Jenis air suci ke 4 yang digunakan untuk ritual Ruwat Sukerta adalah air embun. Tetesan embun pagi itu dikumpulkan dari situs Sumur Upas di Desa Sentonorejo, Trowulan, serta dari Situs Tempuran di Kecamatan Puri, Mojokerto.
"Air embun, kita ambil setelah subuh, sekitar satu minggu lamanya untuk menampung tetesan embun di situs Sumur Upas dan Situs Tempuran, di situs itu ada prasasti Raja Terakhir Majapahit, Giri Swardana Dyah Surya Wikrama atau Bhre Wengker yang didarmakan di lokasi tersebut, tempat itu juga disebut rumah para raja," ungkapnya.
Air suci lainnya berasal dari Sumber Tempur yang juga berlokasi di Desa Tempuran, Kecamatan Puri. Sumber Tempur ini dianggap suci sebab menjadi pertemuan antara Sendang Wadon dengan Sumber Kates.
"Air suci ke enam adalah air sendang. Kami ambil dari Sendang Dewi Kunti di Gunung Arjuna Malang, di sana konon tempat para Dewa berdoa," jelasnya.

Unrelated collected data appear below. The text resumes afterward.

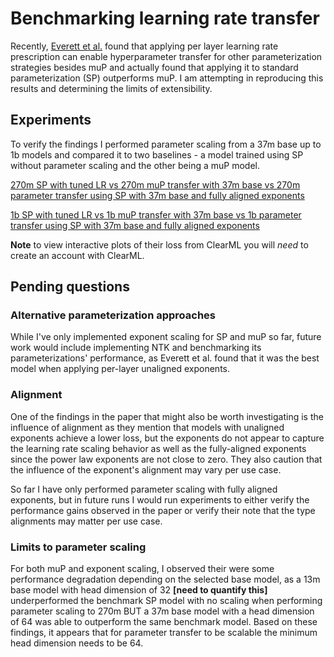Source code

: # Benchmarking learning rate transfer

Recently, [Everett et al.](https://arxiv.org/pdf/2407.05872v2)  found that applying per layer learning rate prescription can enable hyperparameter transfer for other parameterization strategies besides muP and actually found that applying it to standard parameterization (SP) outperforms muP. I am attempting in reproducing this results and determining the limits of extensibility.

## Experiments

To verify the findings I performed parameter scaling from a 37m base up to 1b models and compared it to two baselines - a model trained using SP without parameter scaling and the other being a muP model.

[270m SP with tuned LR vs 270m muP transfer with 37m base vs 270m parameter transfer using SP with 37m base and fully aligned exponents](https://app.clear.ml/projects/c6c821d0a24e402eb4879dbe3ce93e2b/compare-experiments;ids=df7e20341b944c7685fcc054975aa21c,b85c64948d2747799e141fe99d41efa8,1151de73c92c49baaa612fd2a1567ed8/scalars/graph)

[1b SP with tuned LR vs 1b muP transfer with 37m base vs 1b parameter transfer using SP with 37m base and fully aligned exponents](https://app.clear.ml/projects/*/compare-experiments;ids=b9044d8fd148453ab592d8839615f78f,95b1306d3bf243a4a601d41f2fd40760,8ba8cdbca4094bab8a458e9416fc97be/scalars/graph)

**Note** to view interactive plots of their loss from ClearML you will *need* to create an account with ClearML.

## Pending questions

### Alternative parameterization approaches

While I've only implemented exponent scaling for SP and muP so far, future work would include implementing NTK and benchmarking its parameterizations' performance, as Everett et al. found that it was the best model when applying per-layer unaligned exponents.

### Alignment

One of the findings in the paper that might also be worth investigating is the influence of alignment as they mention that models with unaligned exponents achieve a lower loss, but the exponents do not appear to capture the learning rate scaling behavior as well as the fully-aligned exponents since the power law exponents are not close to zero. They also caution that the influence of the exponent's alignment may vary per use case.

So far I have only performed parameter scaling with fully aligned exponents, but in future runs I would run experiments to either verify the performance gains observed in the paper or verify their note that the type alignments may matter per use case.

### Limits to parameter scaling

For both muP and exponent scaling, I observed their were some performance degradation depending on the selected base model, as a 13m base model with head dimension of 32 **[need to quantify this]** underperformed the benchmark SP model with no scaling when performing parameter scaling to 270m BUT a 37m base model with a head dimension of 64 was able to outperform the same benchmark model. Based on these findings, it appears that for parameter transfer to be scalable the minimum head dimension needs to be 64.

Sedangkan air suci ke 7 diambil dari 7 sumber mata air di Trowulan. Antara lain dari Siti Inggil, Petirtaan Hayam Wuruk, Tribuwana Tungga Dewi, Makam Panjang, Putri Campa, Sumur Sakti Gajah Mada, dan mata air dari Sumur Upas di Desa Sentonorejo, Trowulan.

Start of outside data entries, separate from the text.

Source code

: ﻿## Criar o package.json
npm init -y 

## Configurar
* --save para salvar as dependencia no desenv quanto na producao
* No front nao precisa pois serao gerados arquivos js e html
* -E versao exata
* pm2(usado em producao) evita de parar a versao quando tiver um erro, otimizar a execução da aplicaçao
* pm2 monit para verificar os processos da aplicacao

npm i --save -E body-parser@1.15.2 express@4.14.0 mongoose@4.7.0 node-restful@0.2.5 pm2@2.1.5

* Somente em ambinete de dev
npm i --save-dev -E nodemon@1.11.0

"Ketujuh air suci itu kami campur menjadi satu untuk ritual Ruwat Sukerta ini. Tujuannya supaya yang diruwat pada bulan Suro ini benar-benar bersih jiwanya," tandas Kadek.
Dari tahun ke tahun, Ruwat Sukerta yang rutin digelar setiap awal Bulan Suro di Pendopo Agung, Trowulan ini semakin diminati. Jika tahun lalu jumlah peserta hanya 56 orang, kali ini peserta mencapai 150 orang. Selain dari Mojokerto sendiri, mereka datang dari beberapa daerah. Mulai dari Jombang, Kediri, Nganjuk, Sidoarjo, hingga Surabaya.
Untuk mengikuti ritual Ruwat Sukerta ini, peserta tak perlu membayar. Hanya saja, setiap peserta diwajibkan membawa sehelai kain putih. Secara bergiliran, peserta mulai dari anak kecil hingga orang dewasa berbalut kain putih disiram dengan air suci yang dicampur dengan kembang setaman. Setelah itu, beberapa helai rambut peserta dipotong dan didoakan oleh seorang sesepuh Trowulan.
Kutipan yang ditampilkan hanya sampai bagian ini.